Brief →
Please find the lines in the following records that hold "ddot", and copy them.

Saved entries:
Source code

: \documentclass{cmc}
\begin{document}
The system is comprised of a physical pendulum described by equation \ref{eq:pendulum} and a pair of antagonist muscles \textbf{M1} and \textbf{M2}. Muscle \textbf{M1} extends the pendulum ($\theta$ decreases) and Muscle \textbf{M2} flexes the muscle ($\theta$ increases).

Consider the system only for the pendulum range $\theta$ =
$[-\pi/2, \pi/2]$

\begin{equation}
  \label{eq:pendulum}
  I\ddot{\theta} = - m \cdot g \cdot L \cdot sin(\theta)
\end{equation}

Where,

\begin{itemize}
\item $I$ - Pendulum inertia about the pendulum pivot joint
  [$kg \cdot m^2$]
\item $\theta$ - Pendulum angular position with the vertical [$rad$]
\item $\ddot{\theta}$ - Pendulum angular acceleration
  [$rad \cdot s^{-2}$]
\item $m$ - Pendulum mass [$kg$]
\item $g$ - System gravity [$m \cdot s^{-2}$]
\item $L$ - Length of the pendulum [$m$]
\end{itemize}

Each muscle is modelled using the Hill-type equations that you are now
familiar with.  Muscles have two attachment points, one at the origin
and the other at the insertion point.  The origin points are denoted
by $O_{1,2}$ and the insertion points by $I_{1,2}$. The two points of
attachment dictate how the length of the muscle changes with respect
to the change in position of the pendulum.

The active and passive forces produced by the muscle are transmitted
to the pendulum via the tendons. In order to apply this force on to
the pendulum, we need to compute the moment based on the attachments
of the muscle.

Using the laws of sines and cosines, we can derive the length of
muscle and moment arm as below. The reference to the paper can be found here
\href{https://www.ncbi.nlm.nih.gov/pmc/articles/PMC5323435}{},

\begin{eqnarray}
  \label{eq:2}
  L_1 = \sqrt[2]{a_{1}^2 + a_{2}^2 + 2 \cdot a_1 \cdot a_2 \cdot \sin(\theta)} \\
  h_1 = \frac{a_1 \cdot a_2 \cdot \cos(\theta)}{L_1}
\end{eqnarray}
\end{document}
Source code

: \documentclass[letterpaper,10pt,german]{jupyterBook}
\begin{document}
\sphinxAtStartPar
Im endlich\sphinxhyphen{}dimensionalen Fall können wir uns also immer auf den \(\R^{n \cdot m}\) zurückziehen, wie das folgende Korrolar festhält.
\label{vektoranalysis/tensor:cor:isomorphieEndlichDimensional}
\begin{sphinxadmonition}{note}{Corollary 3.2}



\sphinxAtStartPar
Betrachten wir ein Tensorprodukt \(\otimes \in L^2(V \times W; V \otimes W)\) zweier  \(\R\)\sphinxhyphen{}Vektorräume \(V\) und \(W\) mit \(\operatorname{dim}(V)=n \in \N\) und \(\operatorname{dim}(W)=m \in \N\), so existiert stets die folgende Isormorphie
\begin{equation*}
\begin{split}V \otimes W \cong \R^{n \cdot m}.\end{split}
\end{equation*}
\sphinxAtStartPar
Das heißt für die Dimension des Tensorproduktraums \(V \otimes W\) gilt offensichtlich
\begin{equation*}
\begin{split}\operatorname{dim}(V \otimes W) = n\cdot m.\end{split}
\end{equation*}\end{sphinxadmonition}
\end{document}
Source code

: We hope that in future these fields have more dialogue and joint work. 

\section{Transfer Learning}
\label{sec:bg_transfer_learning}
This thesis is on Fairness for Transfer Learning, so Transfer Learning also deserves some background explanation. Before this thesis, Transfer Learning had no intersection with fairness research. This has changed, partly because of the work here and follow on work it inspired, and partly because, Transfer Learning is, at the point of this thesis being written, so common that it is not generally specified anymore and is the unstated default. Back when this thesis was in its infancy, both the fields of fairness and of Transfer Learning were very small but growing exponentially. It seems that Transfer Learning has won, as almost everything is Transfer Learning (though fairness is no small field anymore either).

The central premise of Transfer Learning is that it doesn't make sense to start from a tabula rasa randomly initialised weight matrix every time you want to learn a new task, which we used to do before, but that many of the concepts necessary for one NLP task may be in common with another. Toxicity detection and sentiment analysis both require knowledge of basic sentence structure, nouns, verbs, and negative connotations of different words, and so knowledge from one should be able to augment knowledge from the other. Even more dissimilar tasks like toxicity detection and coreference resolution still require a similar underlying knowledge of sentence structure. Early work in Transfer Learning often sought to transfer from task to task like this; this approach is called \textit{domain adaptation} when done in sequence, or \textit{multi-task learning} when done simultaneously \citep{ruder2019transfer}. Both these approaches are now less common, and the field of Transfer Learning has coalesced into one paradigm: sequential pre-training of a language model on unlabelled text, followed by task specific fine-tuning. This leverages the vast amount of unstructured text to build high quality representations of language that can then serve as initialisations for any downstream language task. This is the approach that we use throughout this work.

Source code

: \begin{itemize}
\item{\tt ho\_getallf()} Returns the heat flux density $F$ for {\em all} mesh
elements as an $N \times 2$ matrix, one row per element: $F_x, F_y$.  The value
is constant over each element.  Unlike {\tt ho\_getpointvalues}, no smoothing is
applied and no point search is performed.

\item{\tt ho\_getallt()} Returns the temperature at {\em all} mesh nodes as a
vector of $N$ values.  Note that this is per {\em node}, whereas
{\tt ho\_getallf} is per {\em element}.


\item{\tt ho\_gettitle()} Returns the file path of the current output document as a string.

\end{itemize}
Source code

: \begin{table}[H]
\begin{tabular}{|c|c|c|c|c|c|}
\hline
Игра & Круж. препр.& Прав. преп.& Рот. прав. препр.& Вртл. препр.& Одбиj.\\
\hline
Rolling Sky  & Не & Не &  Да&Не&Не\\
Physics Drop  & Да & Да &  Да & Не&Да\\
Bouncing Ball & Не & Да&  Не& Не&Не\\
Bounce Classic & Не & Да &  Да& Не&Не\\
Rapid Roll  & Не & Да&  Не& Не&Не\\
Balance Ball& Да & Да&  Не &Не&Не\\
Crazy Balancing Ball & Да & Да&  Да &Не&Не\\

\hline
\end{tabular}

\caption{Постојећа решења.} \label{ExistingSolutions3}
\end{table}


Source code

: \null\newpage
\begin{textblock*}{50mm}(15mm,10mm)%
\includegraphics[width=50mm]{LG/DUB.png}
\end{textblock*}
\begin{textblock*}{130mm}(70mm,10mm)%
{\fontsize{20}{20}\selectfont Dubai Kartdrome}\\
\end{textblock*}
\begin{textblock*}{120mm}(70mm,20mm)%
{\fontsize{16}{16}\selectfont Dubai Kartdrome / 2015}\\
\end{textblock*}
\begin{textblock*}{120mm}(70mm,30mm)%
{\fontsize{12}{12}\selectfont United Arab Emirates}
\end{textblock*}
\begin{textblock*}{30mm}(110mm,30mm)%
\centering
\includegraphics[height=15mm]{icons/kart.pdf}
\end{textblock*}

Answer box →
  I\ddot{\theta} = - m \cdot g \cdot L \cdot sin(\theta)
\item $\ddot{\theta}$ - Pendulum angular acceleration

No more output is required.